• _Action item_
The required copy runs from the first line of the material through the line containing "## Technology Used", exactly as written and without pictures.
Study material: Begin
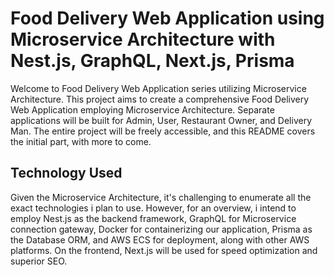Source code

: # Food Delivery Web Application using Microservice Architecture with Nest.js, GraphQL, Next.js, Prisma

Welcome to Food Delivery Web Application series utilizing Microservice Architecture. This project aims to create a comprehensive Food Delivery Web Application employing Microservice Architecture. Separate applications will be built for Admin, User, Restaurant Owner, and Delivery Man. The entire project will be freely accessible, and this README covers the initial part, with more to come.


## Technology Used

Given the Microservice Architecture, it's challenging to enumerate all the exact technologies i plan to use. However, for an overview, i intend to employ Nest.js as the backend framework, GraphQL for Microservice connection gateway, Docker for containerizing our application, Prisma as the Database ORM, and AWS ECS for deployment, along with other AWS platforms. On the frontend, Next.js will be used for speed optimization and superior SEO.
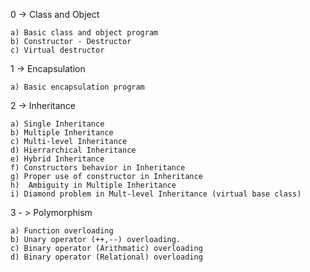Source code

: 0 -> Class and Object

    a) Basic class and object program
    b) Constructor - Destructor
    c) Virtual destructor
1 -> Encapsulation

    a) Basic encapsulation program
2 -> Inheritance

    a) Single Inheritance
    b) Multiple Inheritance    
    c) Multi-level Inheritance
    d) Hierrarchical Inheritance
    e) Hybrid Inheritance
    f) Constructors behavior in Inheritance
    g) Proper use of constructor in Inheritance
    h)  Ambiguity in Multiple Inheritance
    i) Diamond problem in Mult-level Inheritance (virtual base class)
3 - > Polymorphism

    a) Function overloading
    b) Unary operator (++,--) overloading.
    c) Binary operator (Arithmatic) overloading
    d) Binary operator (Relational) overloading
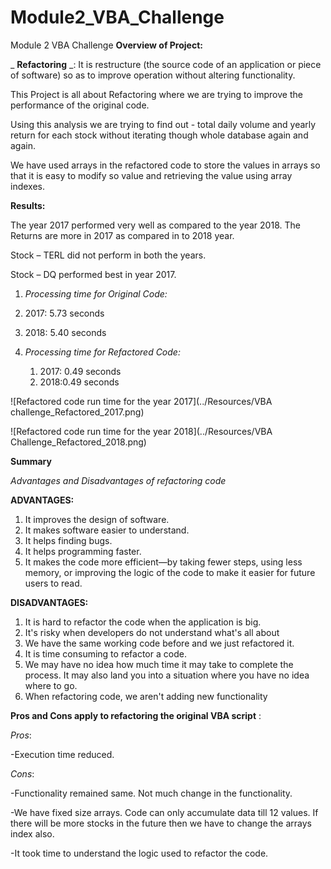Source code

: # Module2_VBA_Challenge
Module 2 VBA Challenge
**Overview of Project:**

_ **Refactoring** _: It is restructure (the source code of an application or piece of software) so as to improve operation without altering functionality.

This Project is all about Refactoring where we are trying to improve the performance of the original code.

Using this analysis we are trying to find out - total daily volume and yearly return for each stock without iterating though whole database again and again.

We have used arrays in the refactored code to store the values in arrays so that it is easy to modify so value and retrieving the value using array indexes.

**Results:**

The year 2017 performed very well as compared to the year 2018. The Returns are more in 2017 as compared in to 2018 year.

Stock – TERL did not perform in both the years.

Stock – DQ performed best in year 2017.

1. _Processing time for Original Code:_
  1. 2017: 5.73 seconds
  2. 2018: 5.40 seconds

1. _Processing time for Refactored Code:_

    1. 2017: 0.49 seconds
    2. 2018:0.49 seconds

![Refactored code run time for the year 2017](../Resources/VBA challenge\_Refactored\_2017.png)

![Refactored code run time for the year 2018](../Resources/VBA Challenge\_Refactored\_2018.png)

**Summary**

_Advantages and Disadvantages of refactoring code_

**ADVANTAGES:**

1. It improves the design of software.
2. It makes software easier to understand.
3. It helps finding bugs.
4. It helps programming faster.
5. It makes the code more efficient—by taking fewer steps, using less memory, or improving the logic of the code to make it easier for future users to read.

**DISADVANTAGES:**

1. It is hard to refactor the code when the application is big.
2. It&#39;s risky when developers do not understand what&#39;s all about
3. We have the same working code before and we just refactored it.
4. It is time consuming to refactor a code.
5. We may have no idea how much time it may take to complete the process. It may also land you into a situation where you have no idea where to go.
6. When refactoring code, we aren&#39;t adding new functionality

**Pros and Cons apply to refactoring the original VBA script** :

_Pros_:

-Execution time reduced.

_Cons_:

-Functionality remained same. Not much change in the functionality.

-We have fixed size arrays. Code can only accumulate data till 12 values. If there will be more stocks in the future then we have to change the arrays index also.

-It took time to understand the logic used to refactor the code.
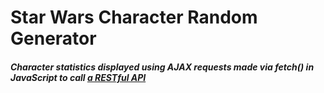 # Star Wars Character Random Generator

##### Character statistics displayed using AJAX requests made via fetch() in JavaScript to call [a RESTful API](https://swapi.dev/)
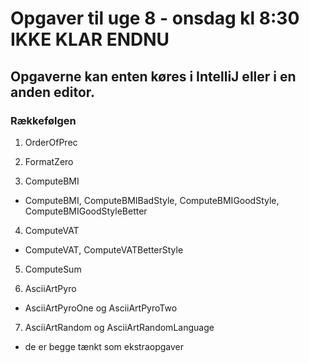 # Opgaver til uge 8 - onsdag kl 8:30 IKKE KLAR ENDNU
## Opgaverne kan enten køres i IntelliJ eller i en anden editor.
### Rækkefølgen 

1) OrderOfPrec

2) FormatZero

3) ComputeBMI
- ComputeBMI, ComputeBMIBadStyle, ComputeBMIGoodStyle, ComputeBMIGoodStyleBetter

4) ComputeVAT
- ComputeVAT, ComputeVATBetterStyle

5) ComputeSum

6) AsciiArtPyro
- AsciiArtPyroOne og AsciiArtPyroTwo 

7) AsciiArtRandom og AsciiArtRandomLanguage 
- de er begge tænkt som ekstraopgaver


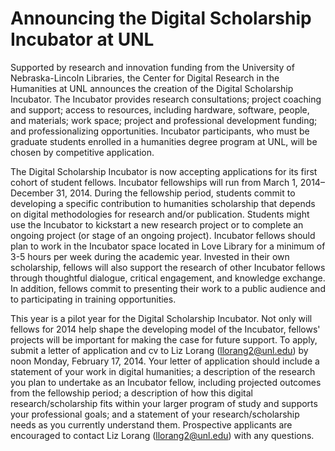 # Announcing the Digital Scholarship Incubator at UNL
Supported by research and innovation funding from the University of Nebraska-Lincoln Libraries, the Center for Digital Research in the Humanities at UNL announces the creation of the Digital Scholarship Incubator. The Incubator provides research consultations; project coaching and support; access to resources, including hardware, software, people, and materials; work space; project and professional development funding; and professionalizing opportunities. Incubator participants, who must be graduate students enrolled in a humanities degree program at UNL, will be chosen by competitive application.

The Digital Scholarship Incubator is now accepting applications for
its first cohort of student fellows. Incubator fellowships will run
from March 1, 2014–December 31, 2014. During the fellowship period, students commit to developing a specific contribution to humanities scholarship that depends on digital methodologies for research and/or publication. Students might use the Incubator to kickstart a new research project or to complete an ongoing project (or stage of an ongoing project). Incubator fellows should plan to work in the Incubator space located in Love Library for a minimum of 3-5 hours per week during the academic year. Invested in their own scholarship, fellows will also support the research of other Incubator fellows through thoughtful dialogue, critical engagement, and knowledge exchange. In addition, fellows commit to presenting their work to a public audience and to participating in training opportunities.

This year is a pilot year for the Digital Scholarship Incubator. Not only will fellows for 2014 help shape the developing model of the Incubator, fellows' projects will be important for making the case for future support.
To apply, submit a letter of application and cv to Liz Lorang (llorang2@unl.edu) by noon Monday, February 17, 2014. Your letter of application should include a statement of your work in digital humanities; a description of the research you plan to undertake as an Incubator fellow, including projected outcomes from the fellowship period; a description of how this digital research/scholarship fits
within your larger program of study and supports your professional goals; and a statement of your research/scholarship needs as you currently understand them.
Prospective applicants are encouraged to contact Liz Lorang (llorang2@unl.edu) with any questions.
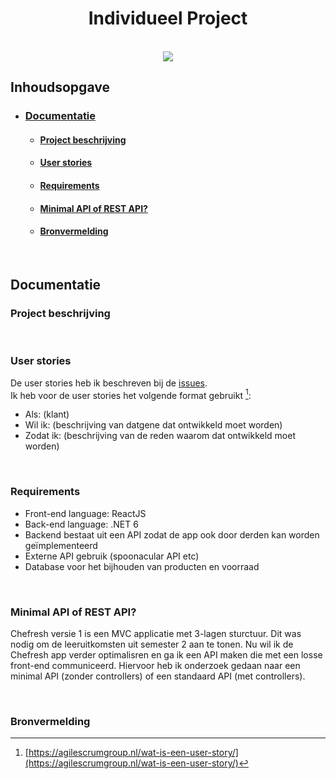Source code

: <div align="center">
   <h1>Individueel Project</h1>
   </br>
   <img src="https://c.tenor.com/_DOBjnGspYAAAAAC/code-coding.gif" />
</div> 


## Inhoudsopgave
* ### [Documentatie](#documentatie-1)
   * #### [Project beschrijving](#project-beschrijving-1)
   * #### [User stories](#user-stories-1)
   * #### [Requirements](#requirements-1)
   * #### [Minimal API of REST API?](#minimal-api-of-rest-api-1)
   * #### [Bronvermelding](#bronvermelding-1)

<br>

## Documentatie
### Project beschrijving


<br>

### User stories
De user stories heb ik beschreven bij de [issues](https://github.com/LamersBart/Semester3/issues).
</br>
Ik heb voor de user stories het volgende format gebruikt [^1]:
* Als: (klant)
* Wil ik: (beschrijving van datgene dat ontwikkeld moet worden)
* Zodat ik: (beschrijving van de reden waarom dat ontwikkeld moet worden)

<br>

### Requirements
* Front-end language: ReactJS
* Back-end language: .NET 6
* Backend bestaat uit een API zodat de app ook door derden kan worden geïmplementeerd
* Externe API gebruik (spoonacular API etc)
* Database voor het bijhouden van producten en voorraad

<br>

### Minimal API of REST API?
Chefresh versie 1 is een MVC applicatie met 3-lagen sturctuur. Dit was nodig om de leeruitkomsten uit semester 2 aan te tonen. Nu wil ik de Chefresh app verder optimalisren en ga ik een API maken die met een losse front-end communiceerd. Hiervoor heb ik onderzoek gedaan naar een minimal API (zonder controllers) of een standaard API (met controllers).

<br>

### Bronvermelding
[^1]: [https://agilescrumgroup.nl/wat-is-een-user-story/](https://agilescrumgroup.nl/wat-is-een-user-story/)
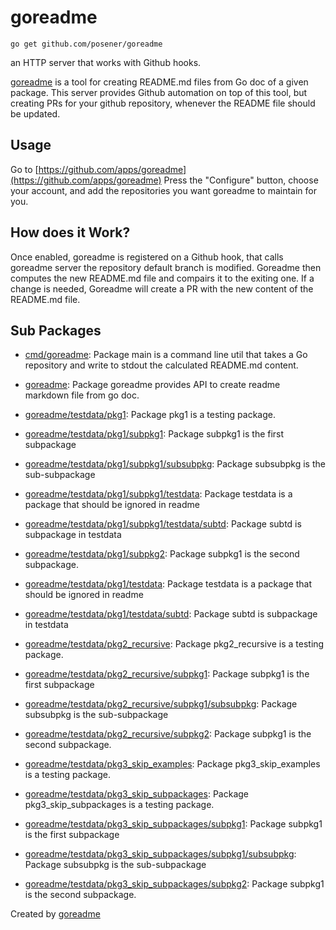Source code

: # goreadme

    go get github.com/posener/goreadme

an HTTP server that works with Github hooks.

[goreadme](./goreadme) is a tool for creating README.md files from Go doc
of a given package.
This server provides Github automation on top of this tool, but creating
PRs for your github repository, whenever the README file should be updated.

## Usage

Go to [https://github.com/apps/goreadme](https://github.com/apps/goreadme)
Press the "Configure" button, choose your account, and add the repositories
you want goreadme to maintain for you.

## How does it Work?

Once enabled, goreadme is registered on a Github hook, that calls goreadme
server the repository default branch is modified.
Goreadme then computes the new README.md file and compairs it to the exiting
one. If a change is needed, Goreadme will create a PR with the new content
of the README.md file.

## Sub Packages

* [cmd/goreadme](./cmd/goreadme): Package main is a command line util that takes a Go repository and write to stdout the calculated README.md content.

* [goreadme](./goreadme): Package goreadme provides API to create readme markdown file from go doc.

* [goreadme/testdata/pkg1](./goreadme/testdata/pkg1): Package pkg1 is a testing package.

* [goreadme/testdata/pkg1/subpkg1](./goreadme/testdata/pkg1/subpkg1): Package subpkg1 is the first subpackage

* [goreadme/testdata/pkg1/subpkg1/subsubpkg](./goreadme/testdata/pkg1/subpkg1/subsubpkg): Package subsubpkg is the sub-subpackage

* [goreadme/testdata/pkg1/subpkg1/testdata](./goreadme/testdata/pkg1/subpkg1/testdata): Package testdata is a package that should be ignored in readme

* [goreadme/testdata/pkg1/subpkg1/testdata/subtd](./goreadme/testdata/pkg1/subpkg1/testdata/subtd): Package subtd is subpackage in testdata

* [goreadme/testdata/pkg1/subpkg2](./goreadme/testdata/pkg1/subpkg2): Package subpkg1 is the second subpackage.

* [goreadme/testdata/pkg1/testdata](./goreadme/testdata/pkg1/testdata): Package testdata is a package that should be ignored in readme

* [goreadme/testdata/pkg1/testdata/subtd](./goreadme/testdata/pkg1/testdata/subtd): Package subtd is subpackage in testdata

* [goreadme/testdata/pkg2_recursive](./goreadme/testdata/pkg2_recursive): Package pkg2_recursive is a testing package.

* [goreadme/testdata/pkg2_recursive/subpkg1](./goreadme/testdata/pkg2_recursive/subpkg1): Package subpkg1 is the first subpackage

* [goreadme/testdata/pkg2_recursive/subpkg1/subsubpkg](./goreadme/testdata/pkg2_recursive/subpkg1/subsubpkg): Package subsubpkg is the sub-subpackage

* [goreadme/testdata/pkg2_recursive/subpkg2](./goreadme/testdata/pkg2_recursive/subpkg2): Package subpkg1 is the second subpackage.

* [goreadme/testdata/pkg3_skip_examples](./goreadme/testdata/pkg3_skip_examples): Package pkg3_skip_examples is a testing package.

* [goreadme/testdata/pkg3_skip_subpackages](./goreadme/testdata/pkg3_skip_subpackages): Package pkg3_skip_subpackages is a testing package.

* [goreadme/testdata/pkg3_skip_subpackages/subpkg1](./goreadme/testdata/pkg3_skip_subpackages/subpkg1): Package subpkg1 is the first subpackage

* [goreadme/testdata/pkg3_skip_subpackages/subpkg1/subsubpkg](./goreadme/testdata/pkg3_skip_subpackages/subpkg1/subsubpkg): Package subsubpkg is the sub-subpackage

* [goreadme/testdata/pkg3_skip_subpackages/subpkg2](./goreadme/testdata/pkg3_skip_subpackages/subpkg2): Package subpkg1 is the second subpackage.

Created by [goreadme](https://github.com/apps/goreadme)
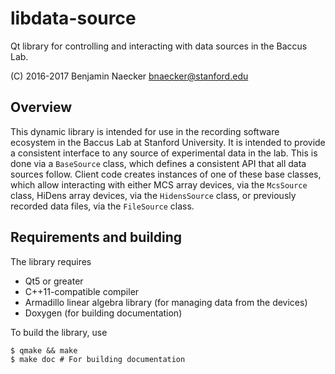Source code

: # libdata-source

Qt library for controlling and interacting with data sources in the Baccus Lab.

(C) 2016-2017 Benjamin Naecker bnaecker@stanford.edu

## Overview

This dynamic library is intended for use in the recording software
ecosystem in the Baccus Lab at Stanford University. It is intended to provide
a consistent interface to any source of experimental data in the lab. This
is done via a `BaseSource` class, which defines a consistent API that all data
sources follow. Client code creates instances of one of these base classes, 
which allow interacting with either MCS array devices, via the `McsSource` class,
HiDens array devices, via the `HidensSource` class, or previously recorded 
data files, via the `FileSource` class.

## Requirements and building

The library requires
 
- Qt5 or greater
- C++11-compatible compiler
- Armadillo linear algebra library (for managing data from the devices)
- Doxygen (for building documentation)

To build the library, use

	$ qmake && make
	$ make doc # For building documentation

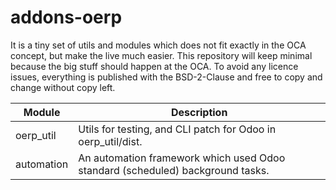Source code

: # addons-oerp

It is a tiny set of utils and modules which does not fit exactly in the OCA concept, but make the live much easier. This repository will keep minimal because the big stuff should happen at the OCA.
To avoid any licence issues, everything is published with the BSD-2-Clause and free to copy and change without copy left.


| Module            | Description                                                                     |
|-------------------|---------------------------------------------------------------------------------|
| oerp_util         | Utils for testing, and CLI patch for Odoo in oerp_util/dist.                    |
| automation        | An automation framework which used Odoo standard (scheduled) background tasks.  |

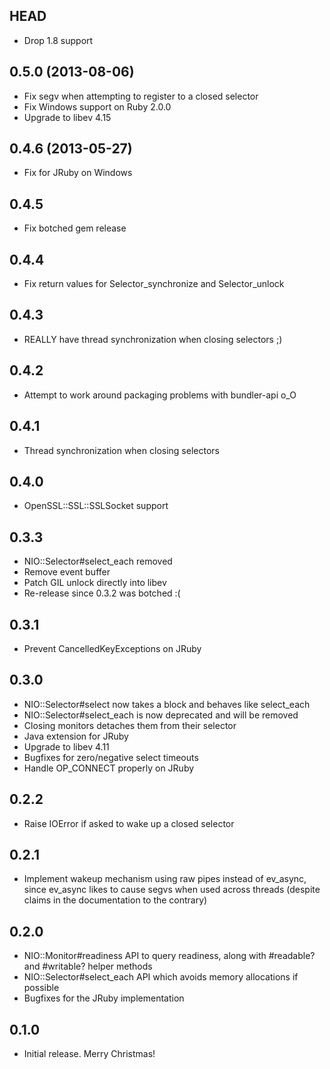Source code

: HEAD
----
* Drop 1.8 support

0.5.0 (2013-08-06)
------------------
* Fix segv when attempting to register to a closed selector
* Fix Windows support on Ruby 2.0.0
* Upgrade to libev 4.15

0.4.6 (2013-05-27)
------------------
* Fix for JRuby on Windows

0.4.5
-----
* Fix botched gem release

0.4.4
-----
* Fix return values for Selector_synchronize and Selector_unlock

0.4.3
-----
* REALLY have thread synchronization when closing selectors ;)

0.4.2
-----
* Attempt to work around packaging problems with bundler-api o_O

0.4.1
-----
* Thread synchronization when closing selectors

0.4.0
-----
* OpenSSL::SSL::SSLSocket support

0.3.3
-----
* NIO::Selector#select_each removed
* Remove event buffer
* Patch GIL unlock directly into libev
* Re-release since 0.3.2 was botched :(

0.3.1
-----
* Prevent CancelledKeyExceptions on JRuby

0.3.0
-----
* NIO::Selector#select now takes a block and behaves like select_each
* NIO::Selector#select_each is now deprecated and will be removed
* Closing monitors detaches them from their selector
* Java extension for JRuby
* Upgrade to libev 4.11
* Bugfixes for zero/negative select timeouts
* Handle OP_CONNECT properly on JRuby

0.2.2
-----
* Raise IOError if asked to wake up a closed selector

0.2.1
-----
* Implement wakeup mechanism using raw pipes instead of ev_async, since
  ev_async likes to cause segvs when used across threads (despite claims
  in the documentation to the contrary)

0.2.0
-----
* NIO::Monitor#readiness API to query readiness, along with #readable? and
  #writable? helper methods
* NIO::Selector#select_each API which avoids memory allocations if possible
* Bugfixes for the JRuby implementation

0.1.0
-----
* Initial release. Merry Christmas!
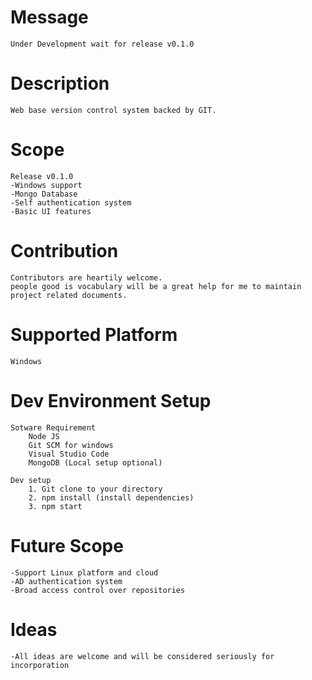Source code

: # Message
    Under Development wait for release v0.1.0

# Description
    Web base version control system backed by GIT.

# Scope
    Release v0.1.0
    -Windows support
    -Mongo Database
    -Self authentication system
    -Basic UI features

# Contribution
    Contributors are heartily welcome.
    people good is vocabulary will be a great help for me to maintain project related documents.

# Supported Platform
    Windows

# Dev Environment Setup
    Sotware Requirement
        Node JS
        Git SCM for windows
        Visual Studio Code
        MongoDB (Local setup optional)

    Dev setup
        1. Git clone to your directory
        2. npm install (install dependencies)
        3. npm start

# Future Scope
    -Support Linux platform and cloud
    -AD authentication system
    -Broad access control over repositories

# Ideas
    -All ideas are welcome and will be considered seriously for incorporation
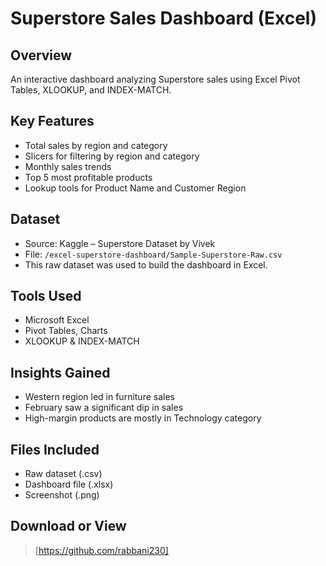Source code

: # Superstore Sales Dashboard (Excel)

## Overview
An interactive dashboard analyzing Superstore sales using Excel Pivot Tables, XLOOKUP, and INDEX-MATCH.

## Key Features
- Total sales by region and category
- Slicers for filtering by region and category
- Monthly sales trends
- Top 5 most profitable products
- Lookup tools for Product Name and Customer Region

## Dataset
- Source: Kaggle – Superstore Dataset by Vivek
- File: `/excel-superstore-dashboard/Sample-Superstore-Raw.csv`
- This raw dataset was used to build the dashboard in Excel.

## Tools Used
- Microsoft Excel
- Pivot Tables, Charts
- XLOOKUP & INDEX-MATCH

## Insights Gained
- Western region led in furniture sales
- February saw a significant dip in sales
- High-margin products are mostly in Technology category

## Files Included
- Raw dataset (.csv)
- Dashboard file (.xlsx)
- Screenshot (.png)

## Download or View
> [https://github.com/rabbani230]
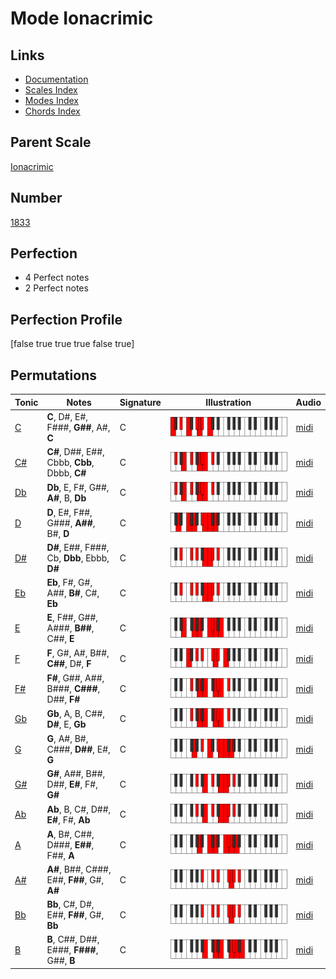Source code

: # Mode Ionacrimic

## Links

- [Documentation](index.md)
- [Scales Index](Scales.md)
- [Modes Index](Modes.md)
- [Chords Index](Chords.md)

## Parent Scale

[Ionacrimic](ScaleIonacrimic.md)

## Number

[1833](https://ianring.com/musictheory/scales/1833)

## Perfection

- 4 Perfect notes
- 2 Perfect notes

## Perfection Profile

[false true true true false true]

## Permutations

| Tonic | Notes | Signature | Illustration | Audio |
|-------|-------|-----------|--------------|-------|
| [C](ModeCNaturalIonacrimic.md) | **C**, D#, E#, F###, **G##**, A#, **C** | C | ![CNaturalIonacrimic](ModeCNaturalIonacrimic.png) | [midi](https://github.com/edipermadi/music/blob/main/docs/ModeCNaturalIonacrimic.mid?raw=true) |
| [C#](ModeCSharpIonacrimic.md) | **C#**, D##, E##, Cbbb, **Cbb**, Dbbb, **C#** | C | ![CSharpIonacrimic](ModeCSharpIonacrimic.png) | [midi](https://github.com/edipermadi/music/blob/main/docs/ModeCSharpIonacrimic.mid?raw=true) |
| [Db](ModeDFlatIonacrimic.md) | **Db**, E, F#, G##, **A#**, B, **Db** | C | ![DFlatIonacrimic](ModeDFlatIonacrimic.png) | [midi](https://github.com/edipermadi/music/blob/main/docs/ModeDFlatIonacrimic.mid?raw=true) |
| [D](ModeDNaturalIonacrimic.md) | **D**, E#, F##, G###, **A##**, B#, **D** | C | ![DNaturalIonacrimic](ModeDNaturalIonacrimic.png) | [midi](https://github.com/edipermadi/music/blob/main/docs/ModeDNaturalIonacrimic.mid?raw=true) |
| [D#](ModeDSharpIonacrimic.md) | **D#**, E##, F###, Cb, **Dbb**, Ebbb, **D#** | C | ![DSharpIonacrimic](ModeDSharpIonacrimic.png) | [midi](https://github.com/edipermadi/music/blob/main/docs/ModeDSharpIonacrimic.mid?raw=true) |
| [Eb](ModeEFlatIonacrimic.md) | **Eb**, F#, G#, A##, **B#**, C#, **Eb** | C | ![EFlatIonacrimic](ModeEFlatIonacrimic.png) | [midi](https://github.com/edipermadi/music/blob/main/docs/ModeEFlatIonacrimic.mid?raw=true) |
| [E](ModeENaturalIonacrimic.md) | **E**, F##, G##, A###, **B##**, C##, **E** | C | ![ENaturalIonacrimic](ModeENaturalIonacrimic.png) | [midi](https://github.com/edipermadi/music/blob/main/docs/ModeENaturalIonacrimic.mid?raw=true) |
| [F](ModeFNaturalIonacrimic.md) | **F**, G#, A#, B##, **C##**, D#, **F** | C | ![FNaturalIonacrimic](ModeFNaturalIonacrimic.png) | [midi](https://github.com/edipermadi/music/blob/main/docs/ModeFNaturalIonacrimic.mid?raw=true) |
| [F#](ModeFSharpIonacrimic.md) | **F#**, G##, A##, B###, **C###**, D##, **F#** | C | ![FSharpIonacrimic](ModeFSharpIonacrimic.png) | [midi](https://github.com/edipermadi/music/blob/main/docs/ModeFSharpIonacrimic.mid?raw=true) |
| [Gb](ModeGFlatIonacrimic.md) | **Gb**, A, B, C##, **D#**, E, **Gb** | C | ![GFlatIonacrimic](ModeGFlatIonacrimic.png) | [midi](https://github.com/edipermadi/music/blob/main/docs/ModeGFlatIonacrimic.mid?raw=true) |
| [G](ModeGNaturalIonacrimic.md) | **G**, A#, B#, C###, **D##**, E#, **G** | C | ![GNaturalIonacrimic](ModeGNaturalIonacrimic.png) | [midi](https://github.com/edipermadi/music/blob/main/docs/ModeGNaturalIonacrimic.mid?raw=true) |
| [G#](ModeGSharpIonacrimic.md) | **G#**, A##, B##, D##, **E#**, F#, **G#** | C | ![GSharpIonacrimic](ModeGSharpIonacrimic.png) | [midi](https://github.com/edipermadi/music/blob/main/docs/ModeGSharpIonacrimic.mid?raw=true) |
| [Ab](ModeAFlatIonacrimic.md) | **Ab**, B, C#, D##, **E#**, F#, **Ab** | C | ![AFlatIonacrimic](ModeAFlatIonacrimic.png) | [midi](https://github.com/edipermadi/music/blob/main/docs/ModeAFlatIonacrimic.mid?raw=true) |
| [A](ModeANaturalIonacrimic.md) | **A**, B#, C##, D###, **E##**, F##, **A** | C | ![ANaturalIonacrimic](ModeANaturalIonacrimic.png) | [midi](https://github.com/edipermadi/music/blob/main/docs/ModeANaturalIonacrimic.mid?raw=true) |
| [A#](ModeASharpIonacrimic.md) | **A#**, B##, C###, E##, **F##**, G#, **A#** | C | ![ASharpIonacrimic](ModeASharpIonacrimic.png) | [midi](https://github.com/edipermadi/music/blob/main/docs/ModeASharpIonacrimic.mid?raw=true) |
| [Bb](ModeBFlatIonacrimic.md) | **Bb**, C#, D#, E##, **F##**, G#, **Bb** | C | ![BFlatIonacrimic](ModeBFlatIonacrimic.png) | [midi](https://github.com/edipermadi/music/blob/main/docs/ModeBFlatIonacrimic.mid?raw=true) |
| [B](ModeBNaturalIonacrimic.md) | **B**, C##, D##, E###, **F###**, G##, **B** | C | ![BNaturalIonacrimic](ModeBNaturalIonacrimic.png) | [midi](https://github.com/edipermadi/music/blob/main/docs/ModeBNaturalIonacrimic.mid?raw=true) |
Study material: End
• _Output of the exercise_
Source code

: # Food Delivery Web Application using Microservice Architecture with Nest.js, GraphQL, Next.js, Prisma

Welcome to Food Delivery Web Application series utilizing Microservice Architecture. This project aims to create a comprehensive Food Delivery Web Application employing Microservice Architecture. Separate applications will be built for Admin, User, Restaurant Owner, and Delivery Man. The entire project will be freely accessible, and this README covers the initial part, with more to come.


## Technology Used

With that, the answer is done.